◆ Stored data
┌──

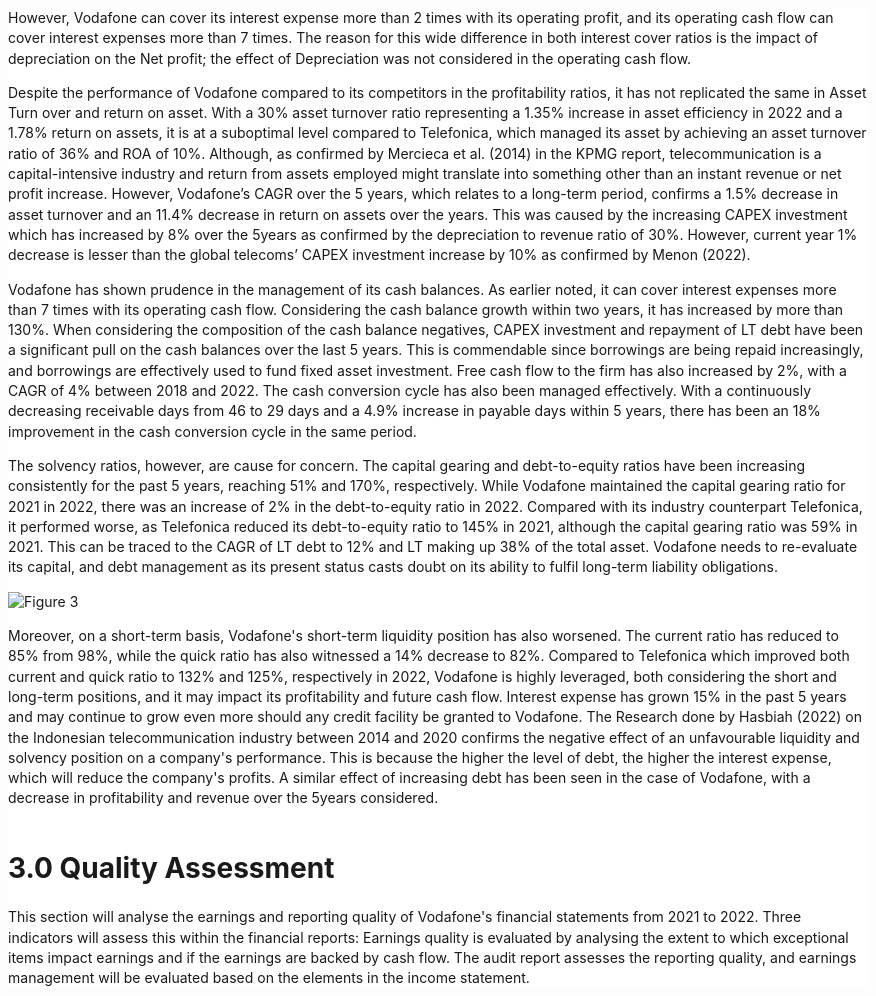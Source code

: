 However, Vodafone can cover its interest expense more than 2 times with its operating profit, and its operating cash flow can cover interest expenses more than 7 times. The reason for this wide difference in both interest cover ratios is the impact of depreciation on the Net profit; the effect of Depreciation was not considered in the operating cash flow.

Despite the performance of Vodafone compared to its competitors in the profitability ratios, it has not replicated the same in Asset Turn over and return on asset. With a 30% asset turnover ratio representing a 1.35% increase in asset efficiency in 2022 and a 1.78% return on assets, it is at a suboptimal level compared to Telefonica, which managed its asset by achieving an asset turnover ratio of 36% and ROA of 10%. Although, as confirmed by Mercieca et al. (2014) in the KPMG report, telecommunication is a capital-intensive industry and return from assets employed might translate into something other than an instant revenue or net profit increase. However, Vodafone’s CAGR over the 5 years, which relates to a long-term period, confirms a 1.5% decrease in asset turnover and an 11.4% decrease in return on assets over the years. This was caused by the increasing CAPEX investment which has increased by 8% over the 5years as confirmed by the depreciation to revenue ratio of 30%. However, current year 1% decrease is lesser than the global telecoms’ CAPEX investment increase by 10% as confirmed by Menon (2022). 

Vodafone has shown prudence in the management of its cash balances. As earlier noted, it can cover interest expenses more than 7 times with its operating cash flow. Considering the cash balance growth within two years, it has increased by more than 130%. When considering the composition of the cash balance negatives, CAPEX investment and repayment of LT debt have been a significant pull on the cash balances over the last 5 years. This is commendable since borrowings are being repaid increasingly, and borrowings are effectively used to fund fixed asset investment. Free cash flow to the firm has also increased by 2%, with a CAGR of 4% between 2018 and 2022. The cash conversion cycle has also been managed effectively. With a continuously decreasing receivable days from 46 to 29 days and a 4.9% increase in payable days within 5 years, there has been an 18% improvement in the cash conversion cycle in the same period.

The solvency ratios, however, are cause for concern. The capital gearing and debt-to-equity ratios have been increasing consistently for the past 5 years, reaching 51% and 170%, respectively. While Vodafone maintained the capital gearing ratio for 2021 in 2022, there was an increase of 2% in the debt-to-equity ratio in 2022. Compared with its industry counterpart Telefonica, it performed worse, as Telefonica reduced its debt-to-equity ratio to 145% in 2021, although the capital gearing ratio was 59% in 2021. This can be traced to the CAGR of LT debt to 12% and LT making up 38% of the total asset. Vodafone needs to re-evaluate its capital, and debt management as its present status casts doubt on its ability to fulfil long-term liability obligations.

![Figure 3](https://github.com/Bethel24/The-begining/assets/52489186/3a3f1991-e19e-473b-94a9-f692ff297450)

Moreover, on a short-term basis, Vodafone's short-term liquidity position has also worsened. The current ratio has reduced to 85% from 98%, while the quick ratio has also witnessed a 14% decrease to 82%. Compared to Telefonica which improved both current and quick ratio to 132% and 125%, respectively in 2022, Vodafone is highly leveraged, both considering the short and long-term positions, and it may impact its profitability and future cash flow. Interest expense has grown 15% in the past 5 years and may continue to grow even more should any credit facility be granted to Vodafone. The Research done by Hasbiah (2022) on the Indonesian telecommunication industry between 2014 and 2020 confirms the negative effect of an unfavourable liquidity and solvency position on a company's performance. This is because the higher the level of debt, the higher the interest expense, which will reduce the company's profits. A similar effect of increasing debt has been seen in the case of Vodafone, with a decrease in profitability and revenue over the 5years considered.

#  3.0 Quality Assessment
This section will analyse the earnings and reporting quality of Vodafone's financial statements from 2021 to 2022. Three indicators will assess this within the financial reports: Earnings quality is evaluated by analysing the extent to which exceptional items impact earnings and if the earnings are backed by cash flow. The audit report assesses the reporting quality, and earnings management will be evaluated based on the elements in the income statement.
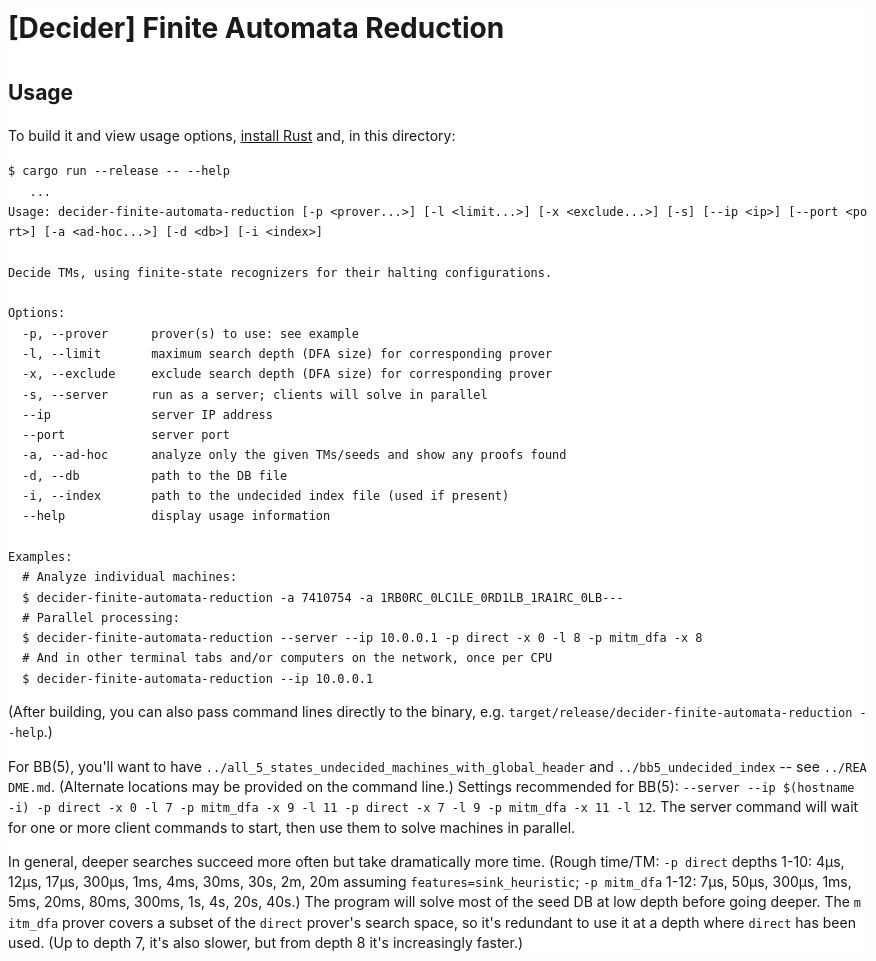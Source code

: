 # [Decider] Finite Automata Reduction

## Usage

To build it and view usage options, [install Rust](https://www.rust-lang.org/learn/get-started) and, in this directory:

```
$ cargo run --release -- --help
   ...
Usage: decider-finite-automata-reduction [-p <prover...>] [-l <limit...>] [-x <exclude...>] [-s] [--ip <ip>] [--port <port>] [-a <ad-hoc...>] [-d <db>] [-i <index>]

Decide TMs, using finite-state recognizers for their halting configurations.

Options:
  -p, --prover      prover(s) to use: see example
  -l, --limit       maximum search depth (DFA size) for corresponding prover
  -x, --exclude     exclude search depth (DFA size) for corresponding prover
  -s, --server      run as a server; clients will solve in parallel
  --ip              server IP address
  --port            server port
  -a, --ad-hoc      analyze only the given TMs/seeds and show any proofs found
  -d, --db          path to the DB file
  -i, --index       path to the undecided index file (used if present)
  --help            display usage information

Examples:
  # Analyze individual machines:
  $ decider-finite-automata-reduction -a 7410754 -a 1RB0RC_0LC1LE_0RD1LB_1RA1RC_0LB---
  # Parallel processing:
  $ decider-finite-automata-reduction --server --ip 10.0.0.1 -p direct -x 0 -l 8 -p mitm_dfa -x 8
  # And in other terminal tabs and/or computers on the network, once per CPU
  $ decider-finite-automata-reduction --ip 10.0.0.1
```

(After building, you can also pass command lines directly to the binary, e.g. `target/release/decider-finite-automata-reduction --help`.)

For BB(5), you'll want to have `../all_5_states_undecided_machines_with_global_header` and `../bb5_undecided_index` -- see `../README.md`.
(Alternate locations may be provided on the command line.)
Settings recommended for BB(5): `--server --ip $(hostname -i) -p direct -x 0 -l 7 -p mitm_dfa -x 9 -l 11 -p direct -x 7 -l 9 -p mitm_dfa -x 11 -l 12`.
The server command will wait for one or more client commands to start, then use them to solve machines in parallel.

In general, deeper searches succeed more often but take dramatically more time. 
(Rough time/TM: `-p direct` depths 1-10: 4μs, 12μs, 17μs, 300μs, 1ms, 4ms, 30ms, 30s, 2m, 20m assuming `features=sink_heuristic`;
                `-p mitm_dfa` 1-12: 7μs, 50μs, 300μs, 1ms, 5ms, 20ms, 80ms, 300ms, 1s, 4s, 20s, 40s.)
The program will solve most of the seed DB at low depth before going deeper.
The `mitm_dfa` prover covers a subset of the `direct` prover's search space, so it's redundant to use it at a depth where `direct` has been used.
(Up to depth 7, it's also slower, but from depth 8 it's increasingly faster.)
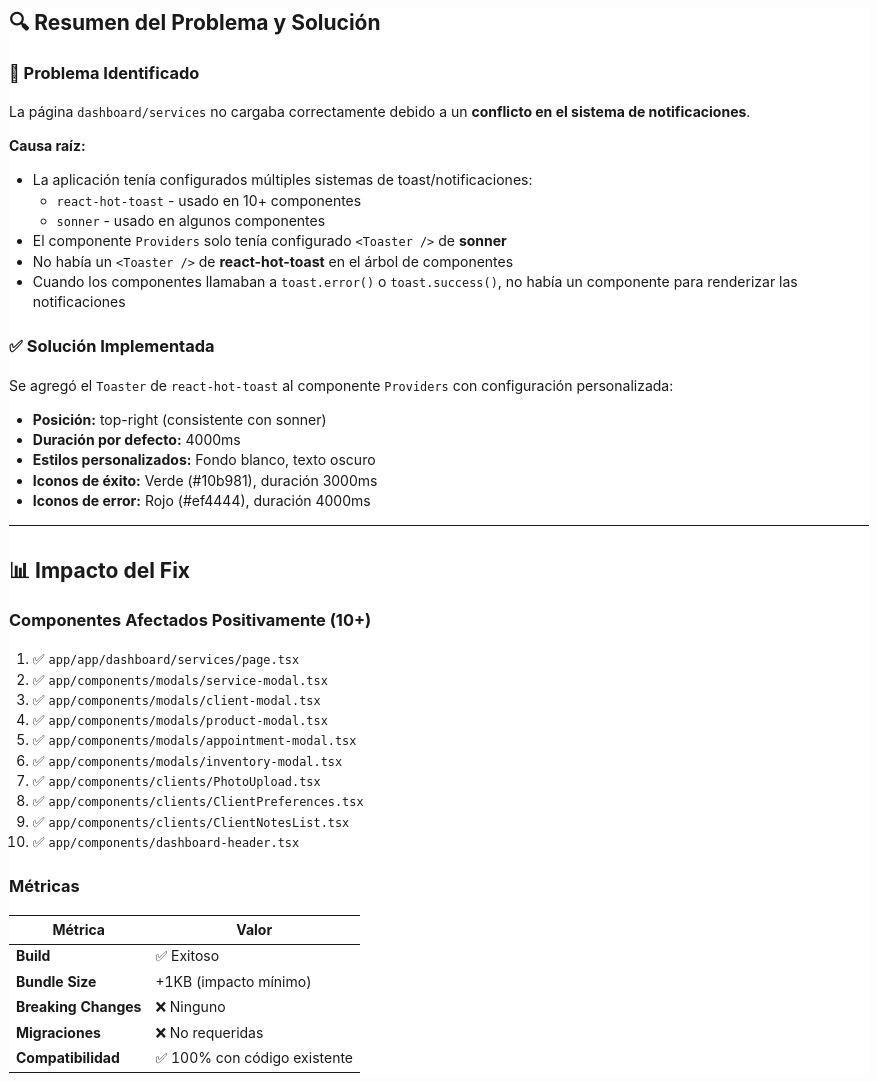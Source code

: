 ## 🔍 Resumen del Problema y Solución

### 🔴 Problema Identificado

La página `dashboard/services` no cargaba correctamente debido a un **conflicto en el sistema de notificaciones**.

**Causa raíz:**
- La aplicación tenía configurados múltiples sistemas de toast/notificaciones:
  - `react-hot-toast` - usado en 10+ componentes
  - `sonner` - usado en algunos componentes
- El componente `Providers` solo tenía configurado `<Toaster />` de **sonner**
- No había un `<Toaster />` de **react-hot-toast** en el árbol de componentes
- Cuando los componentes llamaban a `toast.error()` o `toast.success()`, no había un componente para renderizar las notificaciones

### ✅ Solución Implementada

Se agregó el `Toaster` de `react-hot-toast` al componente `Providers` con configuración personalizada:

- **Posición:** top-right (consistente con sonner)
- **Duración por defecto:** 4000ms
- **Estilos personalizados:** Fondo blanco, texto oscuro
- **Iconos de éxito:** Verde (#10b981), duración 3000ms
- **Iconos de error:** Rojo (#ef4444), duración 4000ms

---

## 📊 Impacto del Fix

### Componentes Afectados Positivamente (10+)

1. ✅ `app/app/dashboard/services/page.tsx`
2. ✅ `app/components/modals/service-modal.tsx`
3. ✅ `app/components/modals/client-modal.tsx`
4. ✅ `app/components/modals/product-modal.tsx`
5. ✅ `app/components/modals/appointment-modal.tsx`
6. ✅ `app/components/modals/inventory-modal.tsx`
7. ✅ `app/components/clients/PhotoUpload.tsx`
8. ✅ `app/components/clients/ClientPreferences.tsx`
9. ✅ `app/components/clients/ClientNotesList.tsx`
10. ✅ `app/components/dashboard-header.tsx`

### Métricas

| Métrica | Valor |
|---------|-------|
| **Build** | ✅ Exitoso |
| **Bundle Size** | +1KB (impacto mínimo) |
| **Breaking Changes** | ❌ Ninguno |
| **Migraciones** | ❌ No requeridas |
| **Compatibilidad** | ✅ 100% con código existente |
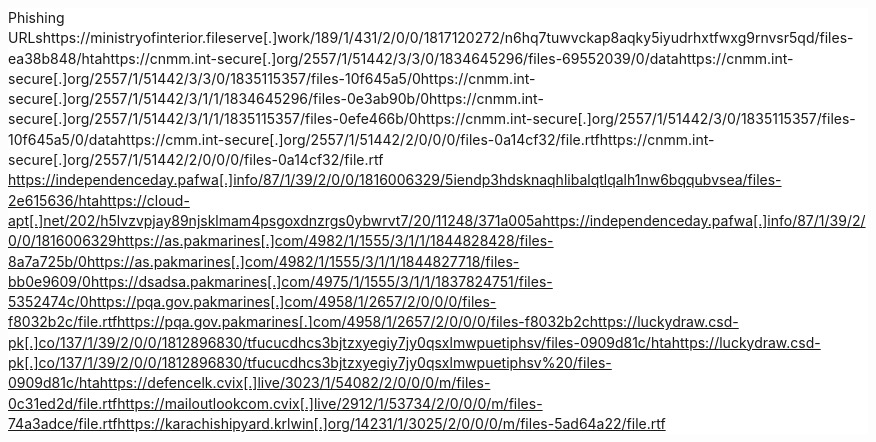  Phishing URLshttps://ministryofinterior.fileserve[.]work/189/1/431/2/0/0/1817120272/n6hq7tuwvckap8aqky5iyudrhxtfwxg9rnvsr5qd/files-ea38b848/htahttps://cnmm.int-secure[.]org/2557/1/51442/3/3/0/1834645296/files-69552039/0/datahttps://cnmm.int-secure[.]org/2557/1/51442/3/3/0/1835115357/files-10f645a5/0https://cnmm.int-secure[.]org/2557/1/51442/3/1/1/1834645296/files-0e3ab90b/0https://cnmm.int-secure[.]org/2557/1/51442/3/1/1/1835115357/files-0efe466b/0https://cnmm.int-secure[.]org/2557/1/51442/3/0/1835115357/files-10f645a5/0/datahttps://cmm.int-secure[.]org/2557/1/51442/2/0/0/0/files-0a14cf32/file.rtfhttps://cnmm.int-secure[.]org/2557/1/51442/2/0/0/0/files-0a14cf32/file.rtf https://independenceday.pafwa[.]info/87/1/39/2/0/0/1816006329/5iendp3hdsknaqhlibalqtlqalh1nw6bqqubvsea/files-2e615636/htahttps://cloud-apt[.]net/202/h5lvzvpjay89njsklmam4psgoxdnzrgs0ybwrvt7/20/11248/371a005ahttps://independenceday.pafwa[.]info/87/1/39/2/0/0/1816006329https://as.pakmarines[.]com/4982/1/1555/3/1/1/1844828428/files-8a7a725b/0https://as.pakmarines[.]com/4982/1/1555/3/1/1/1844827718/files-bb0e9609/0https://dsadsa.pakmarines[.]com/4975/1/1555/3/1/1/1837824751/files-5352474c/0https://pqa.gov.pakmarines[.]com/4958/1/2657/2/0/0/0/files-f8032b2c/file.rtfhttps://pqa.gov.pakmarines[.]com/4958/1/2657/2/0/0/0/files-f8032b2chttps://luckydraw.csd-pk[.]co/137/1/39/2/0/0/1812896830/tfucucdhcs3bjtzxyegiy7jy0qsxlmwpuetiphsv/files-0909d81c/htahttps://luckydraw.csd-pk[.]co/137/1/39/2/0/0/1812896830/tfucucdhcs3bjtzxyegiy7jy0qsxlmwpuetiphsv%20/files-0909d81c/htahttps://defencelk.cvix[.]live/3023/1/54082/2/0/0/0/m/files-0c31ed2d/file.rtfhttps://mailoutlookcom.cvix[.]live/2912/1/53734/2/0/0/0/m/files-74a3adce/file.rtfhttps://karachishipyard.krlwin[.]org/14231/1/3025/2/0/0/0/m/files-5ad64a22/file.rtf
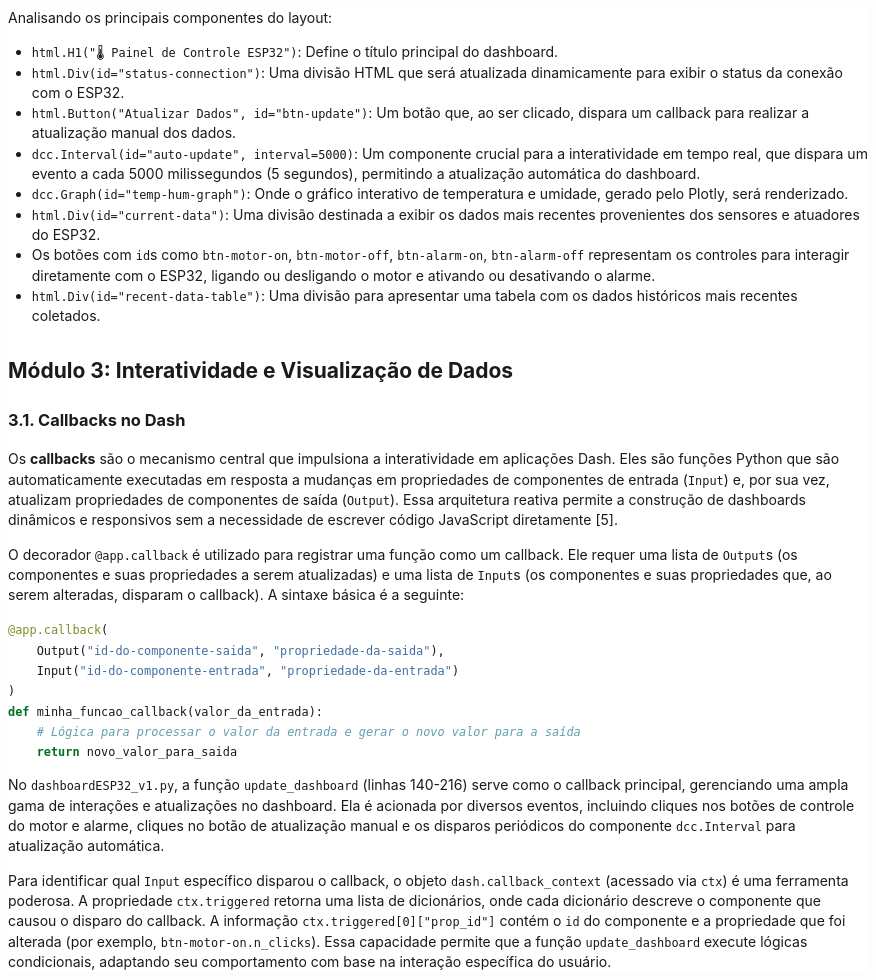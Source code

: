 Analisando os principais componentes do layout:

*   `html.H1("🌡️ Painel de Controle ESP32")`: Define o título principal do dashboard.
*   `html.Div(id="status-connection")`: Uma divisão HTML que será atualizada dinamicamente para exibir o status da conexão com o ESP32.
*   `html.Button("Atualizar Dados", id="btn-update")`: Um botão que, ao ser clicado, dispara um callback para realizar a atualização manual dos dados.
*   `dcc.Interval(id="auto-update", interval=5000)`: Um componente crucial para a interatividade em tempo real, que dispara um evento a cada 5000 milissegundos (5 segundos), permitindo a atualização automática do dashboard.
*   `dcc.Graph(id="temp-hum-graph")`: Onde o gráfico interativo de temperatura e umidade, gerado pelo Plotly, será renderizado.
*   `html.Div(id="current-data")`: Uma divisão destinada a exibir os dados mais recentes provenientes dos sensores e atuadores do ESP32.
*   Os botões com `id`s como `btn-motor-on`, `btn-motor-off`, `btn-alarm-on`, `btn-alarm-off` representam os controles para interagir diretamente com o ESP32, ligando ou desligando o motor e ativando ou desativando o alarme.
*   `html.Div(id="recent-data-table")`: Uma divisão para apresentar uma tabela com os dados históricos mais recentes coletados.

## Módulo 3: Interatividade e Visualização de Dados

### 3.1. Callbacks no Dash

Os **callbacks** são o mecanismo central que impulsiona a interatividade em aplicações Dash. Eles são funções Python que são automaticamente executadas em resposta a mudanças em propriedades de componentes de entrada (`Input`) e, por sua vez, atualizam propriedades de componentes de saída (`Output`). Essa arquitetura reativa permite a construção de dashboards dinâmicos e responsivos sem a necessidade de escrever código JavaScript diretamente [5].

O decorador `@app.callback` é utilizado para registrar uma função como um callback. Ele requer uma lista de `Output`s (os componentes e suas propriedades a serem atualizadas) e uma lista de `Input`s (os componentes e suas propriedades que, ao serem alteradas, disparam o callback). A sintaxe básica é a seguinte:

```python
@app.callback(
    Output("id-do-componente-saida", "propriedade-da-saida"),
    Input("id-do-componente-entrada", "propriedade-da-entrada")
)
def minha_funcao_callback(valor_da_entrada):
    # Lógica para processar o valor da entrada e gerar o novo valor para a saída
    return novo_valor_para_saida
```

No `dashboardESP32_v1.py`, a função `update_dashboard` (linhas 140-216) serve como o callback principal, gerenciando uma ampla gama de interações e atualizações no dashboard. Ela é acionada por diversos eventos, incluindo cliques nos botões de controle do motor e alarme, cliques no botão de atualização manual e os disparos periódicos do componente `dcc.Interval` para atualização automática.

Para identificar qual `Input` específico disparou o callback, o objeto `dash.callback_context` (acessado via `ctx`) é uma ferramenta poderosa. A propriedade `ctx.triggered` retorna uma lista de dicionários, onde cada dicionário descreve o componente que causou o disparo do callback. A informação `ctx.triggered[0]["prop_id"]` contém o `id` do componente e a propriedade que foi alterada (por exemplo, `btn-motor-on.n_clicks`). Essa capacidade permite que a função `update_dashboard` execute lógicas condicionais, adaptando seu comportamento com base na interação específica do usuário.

└──

◆ Exercise brief
Show the lines where the word "modal" appears in the entries.

◆ Your response
2. ✅ `app/components/modals/service-modal.tsx`
3. ✅ `app/components/modals/client-modal.tsx`
4. ✅ `app/components/modals/product-modal.tsx`
5. ✅ `app/components/modals/appointment-modal.tsx`
6. ✅ `app/components/modals/inventory-modal.tsx`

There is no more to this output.